* ABOUT THIS TASK
Everything in the records below must be repeated exactly, except the pictures.

* DATA TO EXAMINE
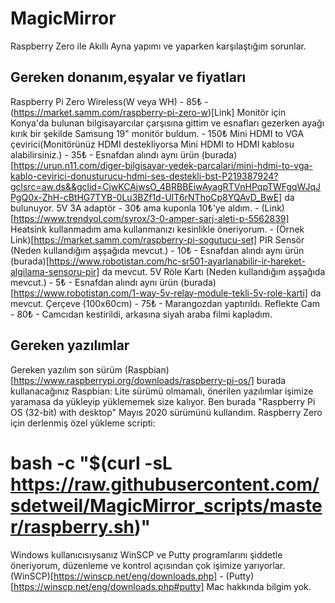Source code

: # MagicMirror
Raspberry Zero ile Akıllı Ayna yapımı ve yaparken karşılaştığım sorunlar.

## Gereken donanım,eşyalar ve fiyatları
  Raspberry Pi Zero Wireless(W veya WH) - 85₺ - (https://market.samm.com/raspberry-pi-zero-w)[Link]
  Monitör için Konya'da bulunan bilgisayarcılar çarşısına gittim ve esnafları gezerken ayağı kırık bir şekilde Samsung 19" monitör buldum. - 150₺
  Mini HDMI to VGA çevirici(Monitörünüz HDMI destekliyorsa Mini HDMI to HDMI kablosu alabilirsiniz.) - 35₺ - Esnafdan alındı aynı ürün (burada)[https://urun.n11.com/diger-bilgisayar-yedek-parcalari/mini-hdmi-to-vga-kablo-cevirici-donusturucu-hdmi-ses-destekli-bst-P219387924?gclsrc=aw.ds&&gclid=CjwKCAjwsO_4BRBBEiwAyagRTVnHPqpTWFgqWJqJPgQ0x-ZhH-cBtHG7TYB-0Lu3BZf1d-UIT6rNThoCp8YQAvD_BwE] da bulunuyor.
  5V 3A adaptör - 30₺ ama kuponla 10₺'ye aldım. - (Link)[https://www.trendyol.com/syrox/3-0-amper-sarj-aleti-p-5562839]
  Heatsink kullanmadım ama kullanmanızı kesinlikle öneriyorum. - (Örnek Link)[https://market.samm.com/raspberry-pi-sogutucu-set]
  PIR Sensör (Neden kullandığım aşşağıda mevcut.) - 10₺ - Esnafdan alındı aynı ürün (burada)[https://www.robotistan.com/hc-sr501-ayarlanabilir-ir-hareket-algilama-sensoru-pir] da mevcut.
  5V Röle Kartı (Neden kullandığım aşşağıda mevcut.) - 5₺ - Esnafdan alındı aynı ürün (burada)[https://www.robotistan.com/1-way-5v-relay-module-tekli-5v-role-karti] da mevcut.
  Çerçeve (100x60cm) - 75₺ - Marangozdan yaptırıldı.
  Reflekte Cam - 80₺ -  Camcıdan kestirildi, arkasına siyah araba filmi kapladım.
  
## Gereken yazılımlar
  Gereken yazılım son sürüm (Raspbian)[https://www.raspberrypi.org/downloads/raspberry-pi-os/] burada kullanacağınız Raspbian: Lite sürümü olmamalı, önerilen yazılımlar işimize yaramasa da yükleyip yüklememek size kalıyor. Ben burada "Raspberry Pi OS (32-bit) with desktop" Mayıs 2020 sürümünü kullandım.
  Raspberry Zero için derlenmiş özel yükleme scripti:
  # bash -c "$(curl -sL https://raw.githubusercontent.com/sdetweil/MagicMirror_scripts/master/raspberry.sh)"
  Windows kullanıcısıysanız WinSCP ve Putty programlarını şiddetle öneriyorum, düzenleme ve kontrol açısından çok işimize yarıyorlar. (WinSCP)[https://winscp.net/eng/downloads.php] - (Putty)[https://winscp.net/eng/downloads.php#putty]
  Mac hakkında bilgim yok.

* ANSWER SECTION
Source code

: # MagicMirror
Raspberry Zero ile Akıllı Ayna yapımı ve yaparken karşılaştığım sorunlar.

## Gereken donanım,eşyalar ve fiyatları
  Raspberry Pi Zero Wireless(W veya WH) - 85₺ - (https://market.samm.com/raspberry-pi-zero-w)[Link]
  Monitör için Konya'da bulunan bilgisayarcılar çarşısına gittim ve esnafları gezerken ayağı kırık bir şekilde Samsung 19" monitör buldum. - 150₺
  Mini HDMI to VGA çevirici(Monitörünüz HDMI destekliyorsa Mini HDMI to HDMI kablosu alabilirsiniz.) - 35₺ - Esnafdan alındı aynı ürün (burada)[https://urun.n11.com/diger-bilgisayar-yedek-parcalari/mini-hdmi-to-vga-kablo-cevirici-donusturucu-hdmi-ses-destekli-bst-P219387924?gclsrc=aw.ds&&gclid=CjwKCAjwsO_4BRBBEiwAyagRTVnHPqpTWFgqWJqJPgQ0x-ZhH-cBtHG7TYB-0Lu3BZf1d-UIT6rNThoCp8YQAvD_BwE] da bulunuyor.
  5V 3A adaptör - 30₺ ama kuponla 10₺'ye aldım. - (Link)[https://www.trendyol.com/syrox/3-0-amper-sarj-aleti-p-5562839]
  Heatsink kullanmadım ama kullanmanızı kesinlikle öneriyorum. - (Örnek Link)[https://market.samm.com/raspberry-pi-sogutucu-set]
  PIR Sensör (Neden kullandığım aşşağıda mevcut.) - 10₺ - Esnafdan alındı aynı ürün (burada)[https://www.robotistan.com/hc-sr501-ayarlanabilir-ir-hareket-algilama-sensoru-pir] da mevcut.
  5V Röle Kartı (Neden kullandığım aşşağıda mevcut.) - 5₺ - Esnafdan alındı aynı ürün (burada)[https://www.robotistan.com/1-way-5v-relay-module-tekli-5v-role-karti] da mevcut.
  Çerçeve (100x60cm) - 75₺ - Marangozdan yaptırıldı.
  Reflekte Cam - 80₺ -  Camcıdan kestirildi, arkasına siyah araba filmi kapladım.
  
## Gereken yazılımlar
  Gereken yazılım son sürüm (Raspbian)[https://www.raspberrypi.org/downloads/raspberry-pi-os/] burada kullanacağınız Raspbian: Lite sürümü olmamalı, önerilen yazılımlar işimize yaramasa da yükleyip yüklememek size kalıyor. Ben burada "Raspberry Pi OS (32-bit) with desktop" Mayıs 2020 sürümünü kullandım.
  Raspberry Zero için derlenmiş özel yükleme scripti:
  # bash -c "$(curl -sL https://raw.githubusercontent.com/sdetweil/MagicMirror_scripts/master/raspberry.sh)"
  Windows kullanıcısıysanız WinSCP ve Putty programlarını şiddetle öneriyorum, düzenleme ve kontrol açısından çok işimize yarıyorlar. (WinSCP)[https://winscp.net/eng/downloads.php] - (Putty)[https://winscp.net/eng/downloads.php#putty]
  Mac hakkında bilgim yok.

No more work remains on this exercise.